= Beginning of Section =

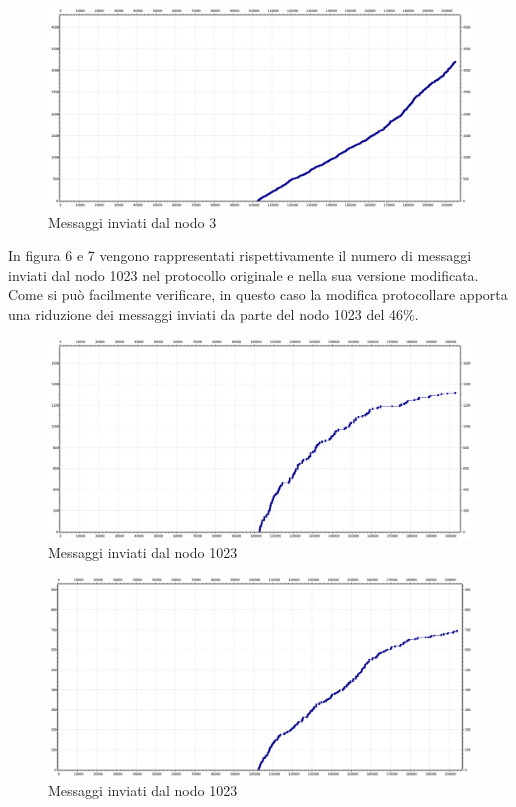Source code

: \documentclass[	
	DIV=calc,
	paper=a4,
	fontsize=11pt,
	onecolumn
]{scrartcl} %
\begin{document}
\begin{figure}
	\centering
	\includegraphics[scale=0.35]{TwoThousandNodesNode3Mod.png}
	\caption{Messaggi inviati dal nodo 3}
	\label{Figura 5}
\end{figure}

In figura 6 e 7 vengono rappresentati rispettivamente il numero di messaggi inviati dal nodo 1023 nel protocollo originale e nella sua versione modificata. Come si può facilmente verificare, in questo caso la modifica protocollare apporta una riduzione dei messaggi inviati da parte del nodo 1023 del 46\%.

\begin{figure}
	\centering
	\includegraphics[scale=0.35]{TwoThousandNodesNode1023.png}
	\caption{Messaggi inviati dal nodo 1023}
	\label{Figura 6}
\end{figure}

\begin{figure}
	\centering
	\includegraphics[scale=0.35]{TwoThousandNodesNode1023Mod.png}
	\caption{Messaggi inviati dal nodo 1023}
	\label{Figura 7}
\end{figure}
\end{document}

= End of Section =
= Beginning of Section =

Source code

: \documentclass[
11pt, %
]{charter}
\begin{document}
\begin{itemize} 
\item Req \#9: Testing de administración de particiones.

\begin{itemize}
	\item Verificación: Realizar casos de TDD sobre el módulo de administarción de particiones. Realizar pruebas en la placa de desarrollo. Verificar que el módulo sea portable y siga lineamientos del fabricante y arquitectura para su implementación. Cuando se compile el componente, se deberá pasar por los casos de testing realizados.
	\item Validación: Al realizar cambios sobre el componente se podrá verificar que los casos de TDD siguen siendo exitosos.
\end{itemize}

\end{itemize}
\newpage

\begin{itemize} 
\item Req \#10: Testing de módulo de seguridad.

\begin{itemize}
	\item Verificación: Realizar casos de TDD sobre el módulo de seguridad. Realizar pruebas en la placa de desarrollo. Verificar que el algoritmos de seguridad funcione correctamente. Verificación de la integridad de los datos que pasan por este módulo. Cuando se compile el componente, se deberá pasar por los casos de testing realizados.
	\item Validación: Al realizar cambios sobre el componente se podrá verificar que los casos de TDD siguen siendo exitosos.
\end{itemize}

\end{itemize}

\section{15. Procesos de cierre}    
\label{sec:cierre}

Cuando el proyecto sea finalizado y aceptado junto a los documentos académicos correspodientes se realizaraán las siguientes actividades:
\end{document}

= End of Section =

### Exercise
Throughout the listing above, how many lines hold the word "compile"? Answer with only the number.

### Finished task
2